Opus Dei e` l’occupazione principale del monaco, pero` non e` l’unica. Il rimanente tempo va distribuito tra lavoro manuale e lectio divina. Quindi il titolo non abbraccia tutto il contenuto del capitolo. In realta` in queste pagine abbiamo tutto l’orario della giornata, con la saggia distribuzione del tempo tra OPUS DEI, LECTIO DIVINA, LAVORO MANUALE, i tre grandi cardini della vita monastica. La regola di San Benedetto all’art. 48 corrisponde alla regola del Maestro. In quest’ultima l’orario e` visto soprattutto alla luce dell’Ufficio divino: si tratta di occupare il tempo tra un ufficio e l’altro; nella Regola di San Bendetto ha uno scopo eminentemente pratico: interessandogli l’ordinamento delle occupazioni dei monaci tra lavoro e lectio, San Bendetto non teme neanche di spostare alcune ore dell’Ufficio divino (terza, sesta e nona), cosa che altrove era soltanto eccezionale. La Regola di San Benedetto considera piuttosto il ritmo della vita umana con le sue alternanze di sforzo e di riposo, di lavoro spirituale e di lavoro materiale.

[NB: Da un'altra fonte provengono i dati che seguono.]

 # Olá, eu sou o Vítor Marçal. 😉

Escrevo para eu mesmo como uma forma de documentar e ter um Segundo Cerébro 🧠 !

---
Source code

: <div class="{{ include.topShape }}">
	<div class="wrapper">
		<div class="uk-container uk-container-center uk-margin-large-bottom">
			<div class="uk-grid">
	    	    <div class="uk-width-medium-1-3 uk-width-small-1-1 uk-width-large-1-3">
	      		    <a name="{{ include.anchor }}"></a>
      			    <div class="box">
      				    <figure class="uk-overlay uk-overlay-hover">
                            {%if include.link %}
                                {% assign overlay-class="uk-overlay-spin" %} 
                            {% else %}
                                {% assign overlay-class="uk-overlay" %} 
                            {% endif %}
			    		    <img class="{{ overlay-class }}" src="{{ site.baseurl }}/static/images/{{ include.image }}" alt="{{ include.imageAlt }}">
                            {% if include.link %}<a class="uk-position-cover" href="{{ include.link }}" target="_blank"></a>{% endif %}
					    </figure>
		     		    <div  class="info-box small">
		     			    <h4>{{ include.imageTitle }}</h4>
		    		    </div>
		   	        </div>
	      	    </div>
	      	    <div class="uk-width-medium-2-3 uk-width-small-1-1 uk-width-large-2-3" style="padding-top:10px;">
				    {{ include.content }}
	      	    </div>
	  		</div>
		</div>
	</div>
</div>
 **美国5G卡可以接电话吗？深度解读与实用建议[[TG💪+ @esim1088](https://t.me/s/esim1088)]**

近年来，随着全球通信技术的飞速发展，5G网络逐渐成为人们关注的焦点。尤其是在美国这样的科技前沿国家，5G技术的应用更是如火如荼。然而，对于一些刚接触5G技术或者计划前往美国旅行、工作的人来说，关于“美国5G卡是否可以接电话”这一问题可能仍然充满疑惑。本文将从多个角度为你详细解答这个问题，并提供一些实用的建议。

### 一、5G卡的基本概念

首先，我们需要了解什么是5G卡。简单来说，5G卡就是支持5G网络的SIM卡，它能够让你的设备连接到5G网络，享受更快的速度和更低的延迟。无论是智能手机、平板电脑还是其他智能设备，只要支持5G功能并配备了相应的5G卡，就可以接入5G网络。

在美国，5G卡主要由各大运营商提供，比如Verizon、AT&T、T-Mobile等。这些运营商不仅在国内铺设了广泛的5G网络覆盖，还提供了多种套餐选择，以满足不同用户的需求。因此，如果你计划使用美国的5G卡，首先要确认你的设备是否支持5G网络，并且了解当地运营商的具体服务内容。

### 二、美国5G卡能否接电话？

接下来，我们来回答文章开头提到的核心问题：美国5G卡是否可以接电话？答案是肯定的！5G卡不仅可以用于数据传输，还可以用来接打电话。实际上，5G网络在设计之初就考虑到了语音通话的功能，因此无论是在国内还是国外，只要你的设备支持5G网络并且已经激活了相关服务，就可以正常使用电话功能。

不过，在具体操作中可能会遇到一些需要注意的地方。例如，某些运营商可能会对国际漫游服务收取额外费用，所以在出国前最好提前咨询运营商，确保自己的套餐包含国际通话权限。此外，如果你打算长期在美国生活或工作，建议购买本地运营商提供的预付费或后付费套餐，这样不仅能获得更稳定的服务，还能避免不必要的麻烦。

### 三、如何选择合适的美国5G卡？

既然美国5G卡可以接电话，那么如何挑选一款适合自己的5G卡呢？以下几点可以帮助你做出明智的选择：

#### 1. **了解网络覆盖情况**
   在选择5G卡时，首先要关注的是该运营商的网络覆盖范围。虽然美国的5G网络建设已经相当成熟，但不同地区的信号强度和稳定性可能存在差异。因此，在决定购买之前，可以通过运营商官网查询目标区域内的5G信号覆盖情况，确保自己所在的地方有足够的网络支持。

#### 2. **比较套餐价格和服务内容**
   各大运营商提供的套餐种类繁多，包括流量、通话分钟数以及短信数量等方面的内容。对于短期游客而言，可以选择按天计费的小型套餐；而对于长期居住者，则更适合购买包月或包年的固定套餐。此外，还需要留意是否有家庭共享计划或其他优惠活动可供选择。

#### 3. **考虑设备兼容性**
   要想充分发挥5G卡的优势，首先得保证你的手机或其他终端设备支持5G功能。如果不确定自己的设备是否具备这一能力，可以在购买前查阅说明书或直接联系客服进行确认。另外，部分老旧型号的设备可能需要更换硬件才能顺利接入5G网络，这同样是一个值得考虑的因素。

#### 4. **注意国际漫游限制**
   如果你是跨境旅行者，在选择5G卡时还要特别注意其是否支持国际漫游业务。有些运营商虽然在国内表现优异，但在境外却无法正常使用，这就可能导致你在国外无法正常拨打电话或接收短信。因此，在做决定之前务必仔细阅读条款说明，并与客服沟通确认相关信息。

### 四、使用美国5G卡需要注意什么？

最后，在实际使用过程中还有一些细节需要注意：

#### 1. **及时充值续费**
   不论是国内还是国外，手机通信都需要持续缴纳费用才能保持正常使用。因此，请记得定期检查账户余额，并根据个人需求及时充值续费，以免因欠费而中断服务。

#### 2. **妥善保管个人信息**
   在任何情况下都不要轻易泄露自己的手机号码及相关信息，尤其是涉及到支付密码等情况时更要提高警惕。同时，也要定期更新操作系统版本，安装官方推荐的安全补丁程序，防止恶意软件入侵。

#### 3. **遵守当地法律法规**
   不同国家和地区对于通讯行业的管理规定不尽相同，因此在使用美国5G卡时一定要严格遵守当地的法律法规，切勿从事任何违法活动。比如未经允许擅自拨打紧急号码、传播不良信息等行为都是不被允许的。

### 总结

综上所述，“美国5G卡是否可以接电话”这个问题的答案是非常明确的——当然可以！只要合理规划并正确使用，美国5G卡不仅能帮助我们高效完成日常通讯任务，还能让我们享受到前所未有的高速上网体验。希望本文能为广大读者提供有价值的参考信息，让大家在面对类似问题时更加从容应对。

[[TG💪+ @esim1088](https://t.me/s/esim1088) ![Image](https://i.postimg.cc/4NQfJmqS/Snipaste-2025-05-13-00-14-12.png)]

- L’ozio è nemico dell’anima, perciò i monaci devono dedicarsi al lavoro in determinate ore e in altre, pure prestabilite, allo studio della parola di Dio.
- Quindi pensiamo di regolare gli orari di queste due attività fondamentali nel modo seguente:
- da Pasqua fino al 14 settembre, al mattino verso le 5 quando escono da Prima, lavorino secondo le varie necessità fino alle 9;
- dalle 9 fino all’ora di Sesta si dedichino allo studio della parola di Dio.
- Dopo l’Ufficio di Sesta e il pranzo, quando si alzano da tavola, riposino nei rispettivi letti in assoluto silenzio e, se eventualmente qualcuno volesse leggere per proprio conto, lo faccia in modo da non disturbare gli altri.
- Si celebri Nona con un po’ di anticipo, verso le 14, e poi tutti riprendano il lavoro assegnato dall’obbedienza fino all’ora di Vespro.
- Ma se le esigenze locali o la povertà richiedono che essi si occupino personalmente della raccolta dei prodotti agricoli, non se ne lamentino,
- perché i monaci sono veramente tali, quando vivono del lavoro delle proprie mani come i nostri padri e gli Apostoli.
- Tutto però si svolga con discrezione, in considerazione dei più deboli.
- Dal 14 settembre, poi, fino al principio della Quaresima, si applichino allo studio fino alle 9,
- quando celebreranno l’ora di Terza, dopo la quale tutti saranno impegnati nei rispettivi lavori fino a Nona, e cioè alle 14.
- Al primo segnale di Nona, ciascuno interrompa il proprio lavoro per essere pronto al suono del secondo segnale.
- Dopo il pranzo si dedichino alla lettura personale o allo studio dei salmi.
- Durante la Quaresima leggano dall’alba fino alle 9 inoltrate e poi lavorino in conformità agli ordini ricevuti fino verso le 4 pomeridiane.
- In quei giorni di Quaresima ciascuno riceva un libro dalla biblioteca e lo legga ordinatamente da cima a fondo.
- I suddetti libri devono essere distribuiti all’inizio della Quaresima.
- E per prima cosa bisognerà incaricare uno o due monaci anziani di fare il giro del monastero nelle ore in cui i fratelli sono occupati nello studio,
- per vedere se per caso ci sia qualche monaco indolente, che, invece di dedicarsi allo studio, perda, tempo oziando e chiacchierando e quindi, oltre a essere improduttivo per sé, distragga anche gli altri.
- Se si trovasse – non sia mai! – un fratello che si comporta in questo modo, sia rimproverato una prima e una seconda volta,
- ma se non si corregge, gli si infligga una punizione prevista dalla Regola, in modo da incutere anche negli altri un salutare timore.
- Non è neppure permesso che un monaco si trovi con un altro fuori del tempo stabilito.
- Anche alla domenica si dedichino tutti allo studio della parola di Dio, a eccezione di quelli destinati ai vari servizi.
- Ma se ci fosse qualcuno tanto negligente e fannullone da non volere o poter studiare o leggere, gli si dia qualche lavoro da fare, perché non rimanga in ozio.
- Infine ai monaci infermi o cagionevoli si assegni un lavoro o un’attività che non li lasci nell’inazione e nello stesso tempo non li sfinisca per l’eccessiva fatica, spingendoli ad andarsene,
- poiché l’abate ha il dovere di tener conto della loro debolezza.